__INSTRUCTIONS TO FOLLOW__:
Every line of the entries below that includes "alignment" belongs in the answer, copied as written.

── EXTRACTED ENTRIES ──

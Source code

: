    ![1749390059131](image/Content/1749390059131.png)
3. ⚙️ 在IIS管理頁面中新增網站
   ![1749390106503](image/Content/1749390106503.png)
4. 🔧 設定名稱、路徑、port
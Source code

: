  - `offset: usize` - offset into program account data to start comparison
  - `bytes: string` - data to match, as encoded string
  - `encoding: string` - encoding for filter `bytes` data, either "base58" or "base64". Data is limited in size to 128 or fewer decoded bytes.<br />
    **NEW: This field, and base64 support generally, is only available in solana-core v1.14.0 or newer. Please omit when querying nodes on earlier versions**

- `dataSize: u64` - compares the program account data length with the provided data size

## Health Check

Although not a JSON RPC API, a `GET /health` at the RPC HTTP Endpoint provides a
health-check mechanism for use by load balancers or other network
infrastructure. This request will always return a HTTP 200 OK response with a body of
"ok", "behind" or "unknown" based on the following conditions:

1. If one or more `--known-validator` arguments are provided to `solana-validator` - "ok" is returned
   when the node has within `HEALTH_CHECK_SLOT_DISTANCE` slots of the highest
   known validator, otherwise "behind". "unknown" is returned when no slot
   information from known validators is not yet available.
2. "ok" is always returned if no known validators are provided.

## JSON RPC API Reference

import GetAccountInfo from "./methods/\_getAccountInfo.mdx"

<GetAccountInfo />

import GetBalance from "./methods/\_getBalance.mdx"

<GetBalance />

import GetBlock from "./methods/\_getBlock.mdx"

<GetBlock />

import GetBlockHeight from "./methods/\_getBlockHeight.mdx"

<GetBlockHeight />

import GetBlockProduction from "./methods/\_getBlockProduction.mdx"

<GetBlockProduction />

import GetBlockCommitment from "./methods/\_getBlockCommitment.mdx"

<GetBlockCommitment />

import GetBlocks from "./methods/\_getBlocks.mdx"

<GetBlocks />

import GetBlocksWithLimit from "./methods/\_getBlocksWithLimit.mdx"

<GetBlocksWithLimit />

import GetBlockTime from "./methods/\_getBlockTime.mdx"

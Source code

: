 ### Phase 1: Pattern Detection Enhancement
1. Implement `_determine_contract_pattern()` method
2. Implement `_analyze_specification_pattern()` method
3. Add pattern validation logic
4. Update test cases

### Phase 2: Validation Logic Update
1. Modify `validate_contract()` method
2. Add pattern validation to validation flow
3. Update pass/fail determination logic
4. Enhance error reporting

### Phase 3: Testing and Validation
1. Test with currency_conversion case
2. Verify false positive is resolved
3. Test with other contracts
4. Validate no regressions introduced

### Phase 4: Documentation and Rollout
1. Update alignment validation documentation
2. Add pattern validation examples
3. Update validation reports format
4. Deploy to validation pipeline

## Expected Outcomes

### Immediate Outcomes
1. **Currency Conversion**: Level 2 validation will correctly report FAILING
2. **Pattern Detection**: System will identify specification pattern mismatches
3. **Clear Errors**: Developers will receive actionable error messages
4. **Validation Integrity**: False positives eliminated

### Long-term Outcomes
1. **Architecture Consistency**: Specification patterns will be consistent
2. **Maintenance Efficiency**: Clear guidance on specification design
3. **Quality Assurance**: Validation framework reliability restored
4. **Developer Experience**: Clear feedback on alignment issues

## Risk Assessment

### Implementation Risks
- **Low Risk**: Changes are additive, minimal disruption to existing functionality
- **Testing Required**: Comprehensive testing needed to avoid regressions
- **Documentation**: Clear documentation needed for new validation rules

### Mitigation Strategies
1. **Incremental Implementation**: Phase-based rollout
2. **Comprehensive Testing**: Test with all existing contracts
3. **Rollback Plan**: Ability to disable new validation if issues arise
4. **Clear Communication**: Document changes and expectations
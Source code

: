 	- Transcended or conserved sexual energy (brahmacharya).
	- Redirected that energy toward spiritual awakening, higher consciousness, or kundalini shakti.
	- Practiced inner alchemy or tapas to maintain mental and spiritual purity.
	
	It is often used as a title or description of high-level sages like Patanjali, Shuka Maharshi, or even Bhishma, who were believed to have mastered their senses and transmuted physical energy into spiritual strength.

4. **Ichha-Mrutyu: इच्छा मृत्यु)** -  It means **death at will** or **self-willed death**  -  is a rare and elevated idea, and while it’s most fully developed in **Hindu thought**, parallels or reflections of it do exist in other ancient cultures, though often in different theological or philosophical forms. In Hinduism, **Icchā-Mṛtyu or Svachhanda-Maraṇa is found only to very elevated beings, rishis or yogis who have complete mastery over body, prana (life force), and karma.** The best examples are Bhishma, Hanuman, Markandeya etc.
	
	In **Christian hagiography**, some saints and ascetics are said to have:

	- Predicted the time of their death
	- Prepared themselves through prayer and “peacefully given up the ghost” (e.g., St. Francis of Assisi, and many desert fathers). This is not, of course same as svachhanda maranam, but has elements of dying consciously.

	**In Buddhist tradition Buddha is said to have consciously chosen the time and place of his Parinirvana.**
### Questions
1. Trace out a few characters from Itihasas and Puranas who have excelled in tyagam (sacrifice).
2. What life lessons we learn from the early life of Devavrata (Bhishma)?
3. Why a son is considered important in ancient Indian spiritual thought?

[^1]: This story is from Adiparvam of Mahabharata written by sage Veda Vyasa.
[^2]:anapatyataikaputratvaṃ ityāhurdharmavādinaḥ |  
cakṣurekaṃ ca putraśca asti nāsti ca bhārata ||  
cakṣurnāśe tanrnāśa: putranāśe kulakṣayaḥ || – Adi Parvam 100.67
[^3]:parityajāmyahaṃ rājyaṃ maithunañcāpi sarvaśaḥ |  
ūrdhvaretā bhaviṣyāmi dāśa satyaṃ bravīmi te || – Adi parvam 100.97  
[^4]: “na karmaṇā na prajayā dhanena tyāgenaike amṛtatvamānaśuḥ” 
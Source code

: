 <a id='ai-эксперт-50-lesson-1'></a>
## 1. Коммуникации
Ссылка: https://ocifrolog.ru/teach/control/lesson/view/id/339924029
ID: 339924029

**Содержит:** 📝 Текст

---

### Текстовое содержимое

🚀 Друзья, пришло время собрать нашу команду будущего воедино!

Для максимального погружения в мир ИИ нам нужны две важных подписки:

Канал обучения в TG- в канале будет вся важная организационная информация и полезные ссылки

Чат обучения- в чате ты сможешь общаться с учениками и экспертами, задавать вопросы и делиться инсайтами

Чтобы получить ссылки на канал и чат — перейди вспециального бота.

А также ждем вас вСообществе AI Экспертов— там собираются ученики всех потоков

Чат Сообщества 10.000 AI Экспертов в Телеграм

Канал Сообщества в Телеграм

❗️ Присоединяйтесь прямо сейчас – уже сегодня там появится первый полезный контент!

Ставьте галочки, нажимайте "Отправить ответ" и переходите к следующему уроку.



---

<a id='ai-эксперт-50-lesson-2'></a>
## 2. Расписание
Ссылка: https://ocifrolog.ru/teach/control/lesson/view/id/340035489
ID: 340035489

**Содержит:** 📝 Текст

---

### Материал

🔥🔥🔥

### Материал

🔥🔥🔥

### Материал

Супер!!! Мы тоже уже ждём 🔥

───

__RESPONSE AREA__:
1. Update alignment validation documentation
4. **Developer Experience**: Clear feedback on alignment issues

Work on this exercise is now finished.